--- Task to complete ---
Could you print the data that follows exactly as given?

----- Provided data

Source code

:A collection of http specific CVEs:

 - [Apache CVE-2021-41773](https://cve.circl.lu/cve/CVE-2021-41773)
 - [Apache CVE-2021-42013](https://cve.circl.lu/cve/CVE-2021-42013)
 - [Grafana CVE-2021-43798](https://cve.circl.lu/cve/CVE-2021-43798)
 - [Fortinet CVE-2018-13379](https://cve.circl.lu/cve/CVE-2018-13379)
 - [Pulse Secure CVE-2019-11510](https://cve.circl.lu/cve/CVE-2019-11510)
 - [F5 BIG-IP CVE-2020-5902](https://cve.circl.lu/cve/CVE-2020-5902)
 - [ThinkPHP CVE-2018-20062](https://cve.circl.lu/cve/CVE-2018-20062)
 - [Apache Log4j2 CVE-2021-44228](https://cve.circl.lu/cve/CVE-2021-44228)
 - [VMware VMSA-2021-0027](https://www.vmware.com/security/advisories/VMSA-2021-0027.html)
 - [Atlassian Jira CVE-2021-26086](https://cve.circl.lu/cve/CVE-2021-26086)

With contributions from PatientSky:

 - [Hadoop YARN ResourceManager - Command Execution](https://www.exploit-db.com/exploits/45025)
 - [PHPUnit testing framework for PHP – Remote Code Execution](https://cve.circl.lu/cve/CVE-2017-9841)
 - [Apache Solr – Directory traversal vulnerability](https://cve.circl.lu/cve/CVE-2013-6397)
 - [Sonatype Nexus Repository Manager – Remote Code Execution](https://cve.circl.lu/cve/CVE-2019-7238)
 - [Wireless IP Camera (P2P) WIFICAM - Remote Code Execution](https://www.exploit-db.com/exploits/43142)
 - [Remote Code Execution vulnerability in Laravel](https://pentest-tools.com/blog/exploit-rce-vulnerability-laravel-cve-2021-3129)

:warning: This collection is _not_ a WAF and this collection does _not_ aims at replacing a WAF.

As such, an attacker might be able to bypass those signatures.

----------

--- Written reply ---
Source code

:A collection of http specific CVEs:

 - [Apache CVE-2021-41773](https://cve.circl.lu/cve/CVE-2021-41773)
 - [Apache CVE-2021-42013](https://cve.circl.lu/cve/CVE-2021-42013)
 - [Grafana CVE-2021-43798](https://cve.circl.lu/cve/CVE-2021-43798)
 - [Fortinet CVE-2018-13379](https://cve.circl.lu/cve/CVE-2018-13379)
 - [Pulse Secure CVE-2019-11510](https://cve.circl.lu/cve/CVE-2019-11510)
 - [F5 BIG-IP CVE-2020-5902](https://cve.circl.lu/cve/CVE-2020-5902)
 - [ThinkPHP CVE-2018-20062](https://cve.circl.lu/cve/CVE-2018-20062)
 - [Apache Log4j2 CVE-2021-44228](https://cve.circl.lu/cve/CVE-2021-44228)
 - [VMware VMSA-2021-0027](https://www.vmware.com/security/advisories/VMSA-2021-0027.html)
 - [Atlassian Jira CVE-2021-26086](https://cve.circl.lu/cve/CVE-2021-26086)

With contributions from PatientSky:

 - [Hadoop YARN ResourceManager - Command Execution](https://www.exploit-db.com/exploits/45025)
 - [PHPUnit testing framework for PHP – Remote Code Execution](https://cve.circl.lu/cve/CVE-2017-9841)
 - [Apache Solr – Directory traversal vulnerability](https://cve.circl.lu/cve/CVE-2013-6397)
 - [Sonatype Nexus Repository Manager – Remote Code Execution](https://cve.circl.lu/cve/CVE-2019-7238)
 - [Wireless IP Camera (P2P) WIFICAM - Remote Code Execution](https://www.exploit-db.com/exploits/43142)
 - [Remote Code Execution vulnerability in Laravel](https://pentest-tools.com/blog/exploit-rce-vulnerability-laravel-cve-2021-3129)

:warning: This collection is _not_ a WAF and this collection does _not_ aims at replacing a WAF.

As such, an attacker might be able to bypass those signatures.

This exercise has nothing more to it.